[Rendered images with source text]

+ + + + +

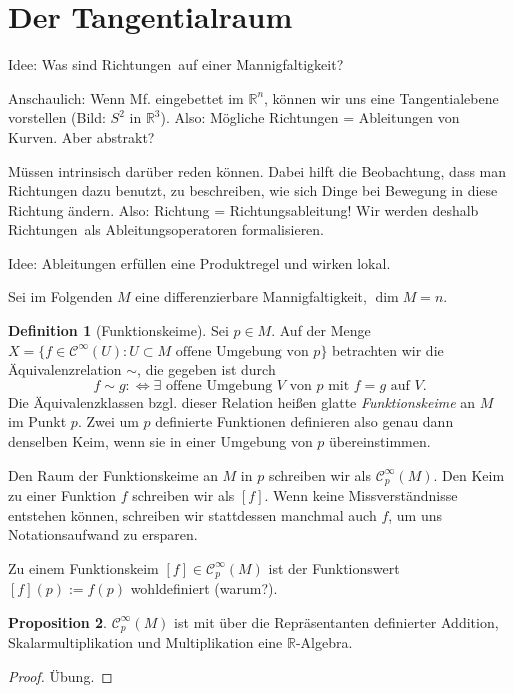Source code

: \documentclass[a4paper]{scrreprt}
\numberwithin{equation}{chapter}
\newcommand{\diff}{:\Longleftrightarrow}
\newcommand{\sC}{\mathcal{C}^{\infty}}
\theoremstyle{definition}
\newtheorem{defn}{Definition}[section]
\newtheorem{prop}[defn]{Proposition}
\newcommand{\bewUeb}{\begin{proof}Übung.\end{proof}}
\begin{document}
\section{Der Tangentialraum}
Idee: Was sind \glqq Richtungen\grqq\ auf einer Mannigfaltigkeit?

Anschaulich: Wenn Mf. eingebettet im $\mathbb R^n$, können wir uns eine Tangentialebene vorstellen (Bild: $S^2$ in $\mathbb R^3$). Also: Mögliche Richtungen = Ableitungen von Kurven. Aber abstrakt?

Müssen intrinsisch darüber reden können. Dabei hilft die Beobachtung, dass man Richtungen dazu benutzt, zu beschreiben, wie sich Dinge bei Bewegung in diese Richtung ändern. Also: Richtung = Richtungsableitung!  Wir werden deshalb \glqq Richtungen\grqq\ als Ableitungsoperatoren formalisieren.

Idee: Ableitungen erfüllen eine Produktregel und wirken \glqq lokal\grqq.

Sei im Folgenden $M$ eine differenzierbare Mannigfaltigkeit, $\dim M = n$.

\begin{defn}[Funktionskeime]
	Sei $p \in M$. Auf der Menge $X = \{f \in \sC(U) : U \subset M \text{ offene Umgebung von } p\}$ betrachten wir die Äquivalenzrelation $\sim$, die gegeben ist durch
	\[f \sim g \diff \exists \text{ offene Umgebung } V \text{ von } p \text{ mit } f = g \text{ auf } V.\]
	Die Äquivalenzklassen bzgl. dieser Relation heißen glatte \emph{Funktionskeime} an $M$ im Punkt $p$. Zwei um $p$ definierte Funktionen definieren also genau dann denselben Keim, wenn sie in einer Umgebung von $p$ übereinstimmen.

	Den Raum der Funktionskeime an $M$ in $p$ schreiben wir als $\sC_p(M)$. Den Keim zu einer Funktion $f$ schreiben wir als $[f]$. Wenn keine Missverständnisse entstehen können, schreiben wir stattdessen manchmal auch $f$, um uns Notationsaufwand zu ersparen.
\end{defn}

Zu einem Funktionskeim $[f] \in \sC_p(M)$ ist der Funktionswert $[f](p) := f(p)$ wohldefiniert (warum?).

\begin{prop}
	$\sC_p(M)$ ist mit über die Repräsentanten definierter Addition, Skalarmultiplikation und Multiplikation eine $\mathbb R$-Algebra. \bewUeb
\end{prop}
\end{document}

+ + + + +

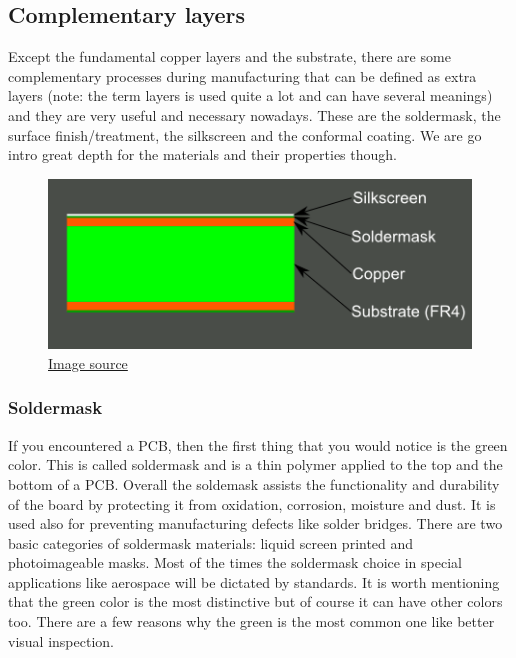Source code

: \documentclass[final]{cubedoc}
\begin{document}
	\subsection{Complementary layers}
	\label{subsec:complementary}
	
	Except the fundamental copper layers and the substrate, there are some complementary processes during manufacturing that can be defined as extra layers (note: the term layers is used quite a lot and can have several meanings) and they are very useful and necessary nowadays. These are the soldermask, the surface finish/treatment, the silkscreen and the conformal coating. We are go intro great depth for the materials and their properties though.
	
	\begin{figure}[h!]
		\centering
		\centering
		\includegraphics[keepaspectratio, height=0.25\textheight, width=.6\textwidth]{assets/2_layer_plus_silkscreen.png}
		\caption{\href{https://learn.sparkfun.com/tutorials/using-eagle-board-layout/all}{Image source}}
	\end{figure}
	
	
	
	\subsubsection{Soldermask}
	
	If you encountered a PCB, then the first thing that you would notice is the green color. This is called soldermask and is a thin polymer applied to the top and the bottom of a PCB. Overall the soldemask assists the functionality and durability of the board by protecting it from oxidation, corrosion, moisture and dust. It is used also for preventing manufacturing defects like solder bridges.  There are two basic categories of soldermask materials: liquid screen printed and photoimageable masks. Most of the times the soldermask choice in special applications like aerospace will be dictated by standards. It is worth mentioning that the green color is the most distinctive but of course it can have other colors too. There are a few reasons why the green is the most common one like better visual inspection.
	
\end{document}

+ + + + +

All lines with the word "used" are needed; pull them from the entries and copy each.

	Except the fundamental copper layers and the substrate, there are some complementary processes during manufacturing that can be defined as extra layers (note: the term layers is used quite a lot and can have several meanings) and they are very useful and necessary nowadays. These are the soldermask, the surface finish/treatment, the silkscreen and the conformal coating. We are go intro great depth for the materials and their properties though.
	If you encountered a PCB, then the first thing that you would notice is the green color. This is called soldermask and is a thin polymer applied to the top and the bottom of a PCB. Overall the soldemask assists the functionality and durability of the board by protecting it from oxidation, corrosion, moisture and dust. It is used also for preventing manufacturing defects like solder bridges.  There are two basic categories of soldermask materials: liquid screen printed and photoimageable masks. Most of the times the soldermask choice in special applications like aerospace will be dictated by standards. It is worth mentioning that the green color is the most distinctive but of course it can have other colors too. There are a few reasons why the green is the most common one like better visual inspection.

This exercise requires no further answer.